EU-REPORT: EU policies on ozone-depleting substances (Premium)

The “Kigali Amendment” to the United Nations’ Montreal Protocol which aims to cut back the global use of HFCs (harmful hydrofluorocarbon gases) will come into force in January 2019 – By Pierre v. Costa

The Montreal Protocol to the Vienna Convention for the protection of the ozone layer is now more than thirty years old. It was agreed in the year 1987 in response to scientific evidence of a dangerously expanding hole in the atmosphere’s protective ozone layer, caused by humanity’s growing use of ozone-depleting substances.

As a result, the ozone layer is recovering and the Montreal Protocol has been acclaimed as an example of swift and effective international action to preserve the planet.
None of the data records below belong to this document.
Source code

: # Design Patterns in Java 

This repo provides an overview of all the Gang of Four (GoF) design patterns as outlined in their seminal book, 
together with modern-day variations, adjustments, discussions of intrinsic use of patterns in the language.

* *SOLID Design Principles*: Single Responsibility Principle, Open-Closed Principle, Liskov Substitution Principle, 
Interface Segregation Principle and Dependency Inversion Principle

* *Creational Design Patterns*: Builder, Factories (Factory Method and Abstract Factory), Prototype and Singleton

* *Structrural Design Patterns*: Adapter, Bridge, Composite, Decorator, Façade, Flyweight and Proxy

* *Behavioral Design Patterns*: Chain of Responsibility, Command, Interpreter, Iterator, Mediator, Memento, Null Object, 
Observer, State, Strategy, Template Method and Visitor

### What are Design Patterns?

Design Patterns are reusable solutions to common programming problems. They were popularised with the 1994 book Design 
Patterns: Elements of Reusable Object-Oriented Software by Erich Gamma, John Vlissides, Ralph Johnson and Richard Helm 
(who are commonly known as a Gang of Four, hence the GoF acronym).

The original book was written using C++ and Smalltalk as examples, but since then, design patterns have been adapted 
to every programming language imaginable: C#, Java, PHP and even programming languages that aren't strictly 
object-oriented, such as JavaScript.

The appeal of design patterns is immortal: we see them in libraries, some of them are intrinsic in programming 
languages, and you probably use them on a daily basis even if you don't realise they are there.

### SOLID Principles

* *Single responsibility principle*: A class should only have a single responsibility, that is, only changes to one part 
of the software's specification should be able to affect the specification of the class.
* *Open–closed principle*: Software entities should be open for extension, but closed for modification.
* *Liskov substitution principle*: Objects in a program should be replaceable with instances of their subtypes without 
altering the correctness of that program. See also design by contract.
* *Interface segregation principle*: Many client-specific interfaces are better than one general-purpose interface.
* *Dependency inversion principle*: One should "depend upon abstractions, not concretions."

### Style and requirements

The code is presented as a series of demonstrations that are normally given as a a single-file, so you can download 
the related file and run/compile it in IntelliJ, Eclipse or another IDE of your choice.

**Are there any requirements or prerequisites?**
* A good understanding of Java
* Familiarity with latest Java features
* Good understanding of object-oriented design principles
Europe has already phased out the use of ozone depleting substances, ten years in advance of its Protocol commitments.

However, the continuing use of synthetic HFCs, for example in refrigeration and air-conditioning equipment foams and aerosols, while not harmful to the ozone layer, has accelerated climate change. The global warming impact of HFCs up to 15.000 times more powerful than carbon dioxide and they are the fastest growing source of greenhouse gas emissions.

The “Kigali Amendment” to the Montreal Protocol agreed by 197 parties, adds HFCs to the list of controlled substances. The EU’s political leadership in reaching the deal, in October of the year 2016, has earned it an Ozone Award, which recognizes “extraordinary commitment” to the success of the Montreal Protocol.

The “Kigali Amendment” is proof of the global resolve to tackle climate change.

For Europe implementation of the commitment will not only help Europe to meet the climate objectives but will also create new opportunities for European manufacturers of air-conditioning.

The legally binding Amendment obliges developed countries to start cutting back their HFC production and consumption in the year 2019 with less developed states following in the medium term. In the EU, HFC emissions have already fallen for the first time in almost fifteen years. The UN Environment Agency estimates that the measure could reduce global temperature increases by up to 0.5°C by the end of the century, helping to achieve the Paris Agreement target of keeping the rise below 2°C.

More than twenty parties, including most member states, have already ratified the “Kigali Amendment”, passing the threshold for its entry into force.

The European Union is leading global efforts to limit emissions of HFCs and other fluorinated greenhouse gases. The European Commission has been progressively reducing quotas for the use of HFCs. The overall 2018 allocation is just 63% of the 2015 total.